Yu-Group/simChef

Bug when set.seed() is called from within Experiment components

tiffanymtang opened this issue · 0 comments

If set.seed() is called from within DGPs/Methods/Evaluators/Visualizers and add_vary_across(.dgp = ...) is used, the seed affects all replicates after the first vary-across parameter value. Consequently, the results are the same across all replicates for a given vary-across parameter value (after the first one).

For now, it is highly recommended to not use set.seed() within DGPs/Methods/Evaluators/Visualizers.

Reproducible Example:

library(simChef)
library(magrittr)

rm(list = ls())
N_REPS <- 2
set.seed(1234)

#### DGPs ####

dgp_fun <- function(n, p) {
  X <- matrix(rnorm(n * p), nrow = n, ncol = p)
  y <- rnorm(n)
  return(list(X = X, y = y))
}
dgp <- create_dgp(dgp_fun, .name = "DGP", n = 300, p = 3)

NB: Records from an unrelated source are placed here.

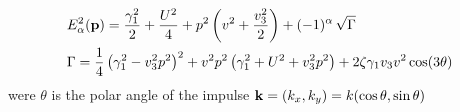 \begin{equation}
    \begin{split}
    &E_\alpha^2(\mathbf{p})=\frac{ \gamma_1^2}2 + \frac{U^2}4+
    p^2\left(
        v^2+\frac{v^2_3}2
    \right)
    +(-1)^\alpha\,\sqrt{\Gamma}
    \\
    &\Gamma=\frac 14\left( \gamma_1^2-v_3^2p^2\right)^2+
    v^2p^2\left(\gamma_1^2+U^2+v_3^2p^2 \right)+ 
    2\zeta\gamma_1v_3v^2\cos(3\theta)
    \end{split}
\end{equation}
were $\theta$ is the polar angle of the impulse $\mathbf{k}=(k_x,k_y)=k(\cos\theta,\sin\theta)$
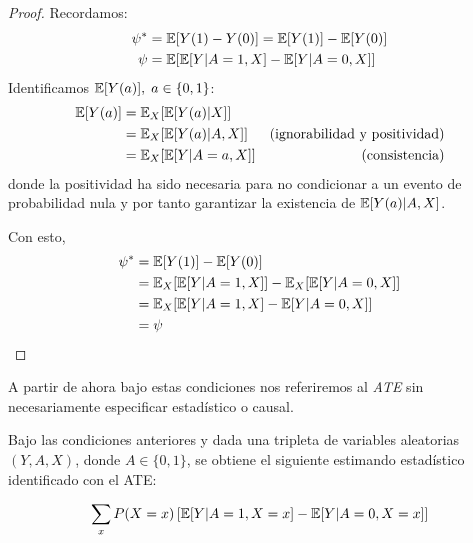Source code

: \begin{proof}\cite[sección 2.2]{mci}
    Recordamos:
    \begin{align*}
        \psi^* & = \E[Y(1) - Y(0)] = \E[Y(1)] - \E[Y(0)]    \\
        \psi   & = \E[ \E[Y | A = 1, X] - \E[Y | A = 0, X]]
    \end{align*}
    Identificamos $\E[Y(a)], \; a \in \{0, 1\}$:
    \begin{align*}
        \E[Y(a)] & = \E_X[\E[Y(a) | X]]     &                                      \\
                 & = \E_X[\E[Y(a) | A, X]]  & \text{(ignorabilidad y positividad)} \\
                 & = \E_X[\E[Y | A = a, X]] & \text{(consistencia)}                \\
    \end{align*}
    donde la positividad ha sido necesaria para no condicionar a un evento de probabilidad nula
    y por tanto garantizar la existencia de $\E[Y(a) | A, X]$.

    Con esto,
    \begin{align*}
        \psi^* & = \E[Y(1)] - \E[Y(0)]                             \\
               & = \E_X[\E[Y | A = 1, X]] - \E_X[\E[Y | A = 0, X]] \\
               & = \E_X[\E[Y | A = 1, X] - \E[Y | A = 0, X]]       \\
               & = \psi
    \end{align*}
\end{proof}

\begin{nota}
    A partir de ahora bajo estas condiciones nos referiremos al \textit{ATE} sin necesariamente
    especificar estadístico o causal.
\end{nota}

\begin{proposicion}
    Bajo las condiciones anteriores y dada una tripleta de variables aleatorias $(Y, A, X)$, donde $A \in \{0, 1\}$,
    se obtiene el siguiente estimando estadístico identificado con el ATE:

    $$
        \sum_x P(X = x) \left[\E[Y | A = 1, X = x] - \E[Y | A = 0, X = x] \right]
    $$
\end{proposicion}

noseed_fun <- function(X, y) {
  lm_df <- cbind(data.frame(X), .y = y)
  lm_fit <- lm(.y ~ ., data = lm_df)
  return(coef(lm_fit))
}
noseed_method <- create_method(noseed_fun, .name = "No Seed")

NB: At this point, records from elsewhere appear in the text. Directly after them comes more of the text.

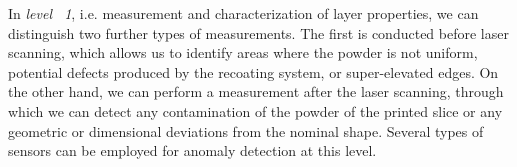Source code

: In \emph{level ~1}, i.e. measurement and characterization of layer properties, we can distinguish two further types of measurements. The first is conducted before laser scanning, which allows us to identify areas where the powder is not uniform, potential defects produced by the recoating system, or super-elevated edges. On the other hand, we can perform a measurement after the laser scanning, through which we can detect any contamination of the powder of the printed slice or any geometric or dimensional deviations from the nominal shape. Several types of sensors can be employed for anomaly detection at this level.
\begin{figure}
    \centering
    \qquad
\end{figure}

seed_fun <- function(X, y) {
  set.seed(1)
  lm_df <- cbind(data.frame(X), .y = y)
  lm_fit <- lm(.y ~ ., data = lm_df)
  return(coef(lm_fit))
}
seed_method <- create_method(seed_fun, .name = "Seed")

# this works
experiment <- create_experiment() %>%
  add_dgp(dgp) %>%
  add_method(noseed_method) %>%
  add_vary_across(
    .dgp = "DGP", n = c(100, 200, 300)
  )

out <- run_experiment(experiment, n_reps = N_REPS)
out$fit_results %>%
  dplyr::arrange(n)

# this gives the same results across all replicates
experiment <- create_experiment() %>%
  add_dgp(dgp) %>%
  add_method(noseed_method) %>%
  add_method(seed_method) %>%
  add_vary_across(
    .dgp = "DGP", n = c(100, 200, 300)
  )

out <- run_experiment(experiment, n_reps = N_REPS)
out$fit_results %>%
  dplyr::arrange(n)